**EXERCISE DATA**

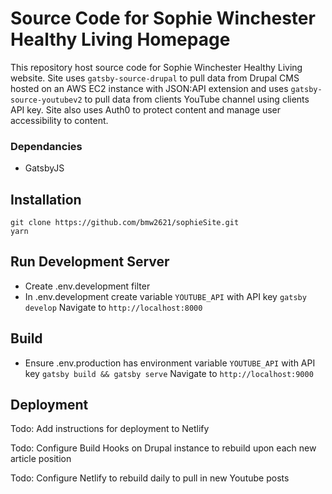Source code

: # Source Code for Sophie Winchester Healthy Living Homepage

This repository host source code for Sophie Winchester Healthy Living website.  Site uses `gatsby-source-drupal` to pull data from Drupal CMS hosted on an AWS EC2 instance with JSON:API extension and uses `gatsby-source-youtubev2` to pull data from clients YouTube channel using clients API key.  Site also uses Auth0 to protect content and manage user accessibility to content.  

### Dependancies

- GatsbyJS

## Installation

```
git clone https://github.com/bmw2621/sophieSite.git
yarn
```

## Run Development Server

- Create .env.development filter
- In .env.development create variable `YOUTUBE_API` with API key
`gatsby develop`
Navigate to `http://localhost:8000`

## Build

- Ensure .env.production has environment variable `YOUTUBE_API` with API key
`gatsby build && gatsby serve`
Navigate to `http://localhost:9000`

## Deployment

Todo: Add instructions for deployment to Netlify

Todo: Configure Build Hooks on Drupal instance to rebuild upon each new article position

Todo: Configure Netlify to rebuild daily to pull in new Youtube posts
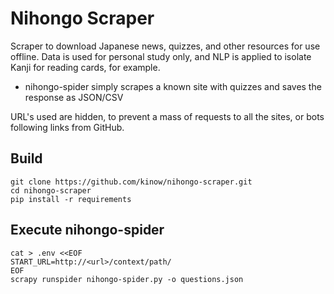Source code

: # Nihongo Scraper

Scraper to download Japanese news, quizzes, and other resources for use offline.
Data is used for personal study only, and NLP is applied to isolate Kanji for
reading cards, for example.

* nihongo-spider simply scrapes a known site with quizzes and saves the response as JSON/CSV

URL's used are hidden, to prevent a mass of requests to all the sites, or bots following
links from GitHub.

## Build

```
git clone https://github.com/kinow/nihongo-scraper.git
cd nihongo-scraper
pip install -r requirements
```

## Execute nihongo-spider

```
cat > .env <<EOF
START_URL=http://<url>/context/path/
EOF
scrapy runspider nihongo-spider.py -o questions.json
```

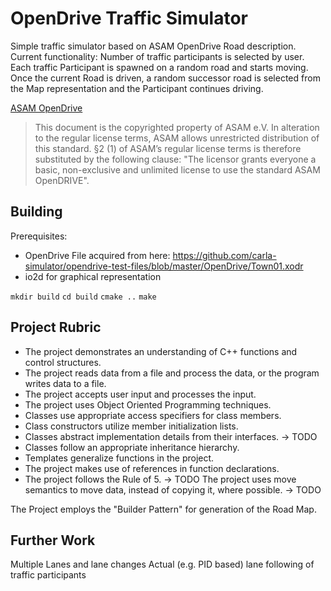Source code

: # OpenDrive Traffic Simulator
Simple traffic simulator based on ASAM OpenDrive Road description.
Current functionality:
Number of traffic participants is selected by user. Each traffic Participant is spawned on a random road and starts moving. Once the current Road is driven, a random successor road is selected from the Map representation and the Participant continues driving.

[ASAM OpenDrive](https://releases.asam.net/OpenDRIVE/1.6.0/ASAM_OpenDRIVE_BS_V1-6-0.html)

> This document is the copyrighted property of ASAM e.V. In alteration to the regular license terms, ASAM allows unrestricted distribution of this standard. §2 (1) of ASAM’s regular license terms is therefore substituted by the following clause: "The licensor grants everyone a basic, non-exclusive and unlimited license to use the standard ASAM OpenDRIVE".

## Building

Prerequisites:

* OpenDrive File acquired from here: https://github.com/carla-simulator/opendrive-test-files/blob/master/OpenDrive/Town01.xodr
* io2d for graphical representation

```mkdir build```
```cd build```
```cmake ..```
```make```

## Project Rubric

* The project demonstrates an understanding of C++ functions and control structures.
* The project reads data from a file and process the data, or the program writes data to a file.
* The project accepts user input and processes the input.
* The project uses Object Oriented Programming techniques.
* Classes use appropriate access specifiers for class members.
* Class constructors utilize member initialization lists.
* Classes abstract implementation details from their interfaces. -> TODO
* Classes follow an appropriate inheritance hierarchy.
* Templates generalize functions in the project.
* The project makes use of references in function declarations.
* The project follows the Rule of 5. -> TODO
The project uses move semantics to move data, instead of copying it, where possible. -> TODO


The Project employs the "Builder Pattern" for generation of the Road Map.

## Further Work

Multiple Lanes and lane changes
Actual (e.g. PID based) lane following of traffic participants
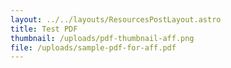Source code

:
 ```yaml
---
layout: ../../layouts/ResourcesPostLayout.astro
title: Test PDF
thumbnail: /uploads/pdf-thumbnail-aff.png
file: /uploads/sample-pdf-for-aff.pdf
---
```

**WORK TO BE COMPLETED**
Report the count of lines in the listing above that include "Classes", and nothing more.

**WRITTEN ANSWER**
3